You are viewing a plain text version of this content. The canonical link for it is here.
Posted to java-user@lucene.apache.org by ro...@earthlink.net on 2009/02/19 04:29:56 UTC

what's the best practice for getting "next page" of hits?

R2.4

So, I may well be missing something here, but: I use 

<pseudoCode>IndexSearcher.search(someQuery, null, count, new Sort());</pseudoCode>

to get an instance of TopFieldDocs (the "Hits" is deprecated). So far, all fine; I get a bunch of documents. Now, what is the Lucene-best-practice for getting the *next* batch of size "count"? (Didn't see this discussed anywhere, but maybe I missed it.) 

a) I could guess that my users will never want more than "N*count", for some value of N, request that right up front, and do all my own "paging" using the one TopFieldDocs instance; 

b) I could assume that (a) will be an inefficient memory and time hog, and when the user clicks "Next" (or whatever), then ... (with i starting at "1") get a new TopFieldDocs with "(++i)*count", and out of that discard the first "i*count" items? In the limit (as i => N) that uses up just as much space and memory, but does so lazily (better); 

c) some compromise of (a) and (b), where I get M*count, do my own paging, and when the user asks for the (i+1)==(M+1)-th batch, then get another M*count (maybe faster, but also maybe bigger amortized memory footprint); 

d) something else? (I'd hope for something like a search() method with some parameter saying, in effect, "such and such a range of hits" ...) 

thanks,
Paul 




---------------------------------------------------------------------
To unsubscribe, e-mail: java-user-unsubscribe@lucene.apache.org
For additional commands, e-mail: java-user-help@lucene.apache.org


Re: what's the best practice for getting "next page" of hits?

Posted by Erick Erickson <er...@gmail.com>.
The best practice is, well, "It Depends" (tm). First off, I wouldn't do any
caching of results unless and until you had a reasonable certainty that
you had performance issues, so <b> would by my first choice. And if
you *did* start to see performance issues, I'd look first at why the queries
were expensive rather than look at caching. And I'd be certain that
you were getting a lot of requests for pages 2-N by mining my
query logs.
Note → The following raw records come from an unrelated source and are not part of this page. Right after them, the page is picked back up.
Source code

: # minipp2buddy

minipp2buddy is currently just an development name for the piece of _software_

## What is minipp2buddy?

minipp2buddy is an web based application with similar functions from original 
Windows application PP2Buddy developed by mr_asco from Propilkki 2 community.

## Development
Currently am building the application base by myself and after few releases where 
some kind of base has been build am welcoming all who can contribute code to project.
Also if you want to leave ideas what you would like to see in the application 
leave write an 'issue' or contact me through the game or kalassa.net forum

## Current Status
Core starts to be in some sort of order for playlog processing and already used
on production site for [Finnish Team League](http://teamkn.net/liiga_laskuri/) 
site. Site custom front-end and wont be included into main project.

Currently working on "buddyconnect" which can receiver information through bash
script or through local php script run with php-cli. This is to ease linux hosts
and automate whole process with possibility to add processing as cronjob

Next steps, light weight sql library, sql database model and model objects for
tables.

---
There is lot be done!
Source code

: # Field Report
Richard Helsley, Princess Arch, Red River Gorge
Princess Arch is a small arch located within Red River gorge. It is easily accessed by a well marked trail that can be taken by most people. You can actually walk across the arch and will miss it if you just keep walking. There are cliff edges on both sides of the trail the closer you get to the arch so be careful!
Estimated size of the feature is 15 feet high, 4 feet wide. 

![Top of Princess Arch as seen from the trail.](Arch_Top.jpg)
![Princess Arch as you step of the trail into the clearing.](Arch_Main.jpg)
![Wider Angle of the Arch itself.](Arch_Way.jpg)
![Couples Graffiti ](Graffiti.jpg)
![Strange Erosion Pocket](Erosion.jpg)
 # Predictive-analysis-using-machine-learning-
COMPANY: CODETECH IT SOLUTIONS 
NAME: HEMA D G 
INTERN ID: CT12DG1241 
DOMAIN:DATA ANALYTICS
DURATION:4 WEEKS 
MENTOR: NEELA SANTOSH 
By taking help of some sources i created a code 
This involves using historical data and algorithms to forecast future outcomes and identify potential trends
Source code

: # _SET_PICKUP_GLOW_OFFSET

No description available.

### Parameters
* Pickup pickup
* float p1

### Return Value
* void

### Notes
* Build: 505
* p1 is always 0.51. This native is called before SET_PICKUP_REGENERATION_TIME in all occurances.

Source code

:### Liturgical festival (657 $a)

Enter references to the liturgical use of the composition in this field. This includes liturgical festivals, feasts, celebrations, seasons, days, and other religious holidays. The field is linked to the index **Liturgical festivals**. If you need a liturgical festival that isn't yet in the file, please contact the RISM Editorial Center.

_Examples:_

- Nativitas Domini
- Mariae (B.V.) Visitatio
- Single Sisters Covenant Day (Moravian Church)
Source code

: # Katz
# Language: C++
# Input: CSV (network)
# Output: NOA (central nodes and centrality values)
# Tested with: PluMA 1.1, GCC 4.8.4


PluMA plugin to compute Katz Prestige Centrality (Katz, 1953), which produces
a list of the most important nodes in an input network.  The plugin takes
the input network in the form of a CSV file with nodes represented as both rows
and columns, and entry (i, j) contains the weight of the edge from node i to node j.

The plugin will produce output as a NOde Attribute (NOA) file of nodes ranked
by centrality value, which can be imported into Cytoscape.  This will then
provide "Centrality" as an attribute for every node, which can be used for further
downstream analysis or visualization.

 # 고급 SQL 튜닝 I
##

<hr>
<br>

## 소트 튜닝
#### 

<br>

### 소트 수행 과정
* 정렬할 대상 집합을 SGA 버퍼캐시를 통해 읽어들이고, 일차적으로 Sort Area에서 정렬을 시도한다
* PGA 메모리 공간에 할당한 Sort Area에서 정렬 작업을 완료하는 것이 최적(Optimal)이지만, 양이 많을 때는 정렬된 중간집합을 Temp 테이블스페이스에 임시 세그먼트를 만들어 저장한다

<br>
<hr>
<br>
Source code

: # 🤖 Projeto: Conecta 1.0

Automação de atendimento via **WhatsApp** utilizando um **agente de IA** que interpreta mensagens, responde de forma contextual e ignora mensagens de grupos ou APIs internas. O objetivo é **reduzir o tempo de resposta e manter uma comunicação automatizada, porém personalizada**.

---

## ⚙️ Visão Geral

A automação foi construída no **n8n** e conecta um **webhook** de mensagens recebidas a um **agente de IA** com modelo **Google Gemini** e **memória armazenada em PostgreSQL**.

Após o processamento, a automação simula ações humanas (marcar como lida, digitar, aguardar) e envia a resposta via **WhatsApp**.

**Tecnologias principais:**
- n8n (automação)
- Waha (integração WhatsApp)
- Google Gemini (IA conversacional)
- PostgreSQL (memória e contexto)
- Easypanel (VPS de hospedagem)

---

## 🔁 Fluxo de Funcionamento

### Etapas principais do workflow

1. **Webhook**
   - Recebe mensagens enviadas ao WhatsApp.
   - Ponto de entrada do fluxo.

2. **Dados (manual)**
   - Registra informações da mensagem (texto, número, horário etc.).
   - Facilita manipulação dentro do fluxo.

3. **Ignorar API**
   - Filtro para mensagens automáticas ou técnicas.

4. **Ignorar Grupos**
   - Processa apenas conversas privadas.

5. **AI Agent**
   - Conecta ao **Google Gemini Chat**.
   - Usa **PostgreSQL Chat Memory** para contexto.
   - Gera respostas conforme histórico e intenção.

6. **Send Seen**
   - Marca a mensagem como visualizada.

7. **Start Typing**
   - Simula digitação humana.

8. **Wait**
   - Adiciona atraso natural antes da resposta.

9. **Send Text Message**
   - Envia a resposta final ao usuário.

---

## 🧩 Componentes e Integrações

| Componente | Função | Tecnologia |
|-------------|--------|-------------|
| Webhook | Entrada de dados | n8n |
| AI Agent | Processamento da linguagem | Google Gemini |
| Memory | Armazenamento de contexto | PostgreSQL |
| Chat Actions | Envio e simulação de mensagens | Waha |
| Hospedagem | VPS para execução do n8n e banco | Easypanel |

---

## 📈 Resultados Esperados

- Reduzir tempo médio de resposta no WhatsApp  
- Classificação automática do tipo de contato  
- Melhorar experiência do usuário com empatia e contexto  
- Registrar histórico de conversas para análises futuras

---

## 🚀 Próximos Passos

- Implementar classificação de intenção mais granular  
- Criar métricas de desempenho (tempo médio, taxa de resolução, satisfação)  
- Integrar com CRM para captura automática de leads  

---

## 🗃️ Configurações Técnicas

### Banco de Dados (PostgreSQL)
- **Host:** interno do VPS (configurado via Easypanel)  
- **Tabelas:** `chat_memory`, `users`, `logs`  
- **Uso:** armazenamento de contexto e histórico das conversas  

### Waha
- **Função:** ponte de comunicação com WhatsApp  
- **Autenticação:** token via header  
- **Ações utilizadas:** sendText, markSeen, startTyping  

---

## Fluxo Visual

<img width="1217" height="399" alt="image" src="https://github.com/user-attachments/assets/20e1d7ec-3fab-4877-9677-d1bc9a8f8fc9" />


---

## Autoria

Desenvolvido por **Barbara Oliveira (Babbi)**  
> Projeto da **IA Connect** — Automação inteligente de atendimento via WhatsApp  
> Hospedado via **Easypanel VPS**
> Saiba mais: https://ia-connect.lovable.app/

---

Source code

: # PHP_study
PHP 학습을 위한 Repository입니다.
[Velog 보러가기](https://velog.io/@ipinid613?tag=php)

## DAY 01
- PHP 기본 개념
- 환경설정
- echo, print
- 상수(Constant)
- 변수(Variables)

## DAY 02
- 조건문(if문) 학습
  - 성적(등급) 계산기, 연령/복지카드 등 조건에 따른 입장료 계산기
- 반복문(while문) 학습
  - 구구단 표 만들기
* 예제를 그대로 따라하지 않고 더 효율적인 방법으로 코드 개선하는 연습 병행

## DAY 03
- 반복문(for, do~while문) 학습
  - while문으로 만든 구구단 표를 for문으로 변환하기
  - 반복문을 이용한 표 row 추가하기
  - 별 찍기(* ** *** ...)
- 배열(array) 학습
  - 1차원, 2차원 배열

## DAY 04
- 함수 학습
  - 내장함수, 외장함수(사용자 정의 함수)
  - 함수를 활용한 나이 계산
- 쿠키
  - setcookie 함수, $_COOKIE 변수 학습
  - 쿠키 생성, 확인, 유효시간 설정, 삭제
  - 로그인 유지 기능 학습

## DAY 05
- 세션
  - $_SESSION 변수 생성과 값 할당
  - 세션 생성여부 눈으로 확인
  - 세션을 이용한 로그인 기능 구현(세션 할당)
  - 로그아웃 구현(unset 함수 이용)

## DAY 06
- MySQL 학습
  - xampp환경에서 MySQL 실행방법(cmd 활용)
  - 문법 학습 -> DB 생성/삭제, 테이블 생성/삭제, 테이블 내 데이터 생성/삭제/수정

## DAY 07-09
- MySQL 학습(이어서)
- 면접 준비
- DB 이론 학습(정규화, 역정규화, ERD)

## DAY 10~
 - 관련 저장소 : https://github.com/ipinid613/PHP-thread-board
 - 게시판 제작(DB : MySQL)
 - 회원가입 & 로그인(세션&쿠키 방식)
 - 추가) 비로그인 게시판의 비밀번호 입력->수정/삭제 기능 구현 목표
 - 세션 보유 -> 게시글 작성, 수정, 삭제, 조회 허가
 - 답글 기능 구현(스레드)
There's no point in putting a caching scheme in if only
10% of your queries were for subsequent pages. Or even 50% of the
queries were for subsequent pages.

The thing to remember is that every search/sort *must* score and/or sort
all the documents to catch the case that the very last
document in the index is the best match. So having a method that
only returned matches N through N+pagesize only saves the
time/memory needed to copy matches 0 through N, and each
ScoreDoc is just an int and a float. You can copy a LOT of
ScoreDocs around before you notice........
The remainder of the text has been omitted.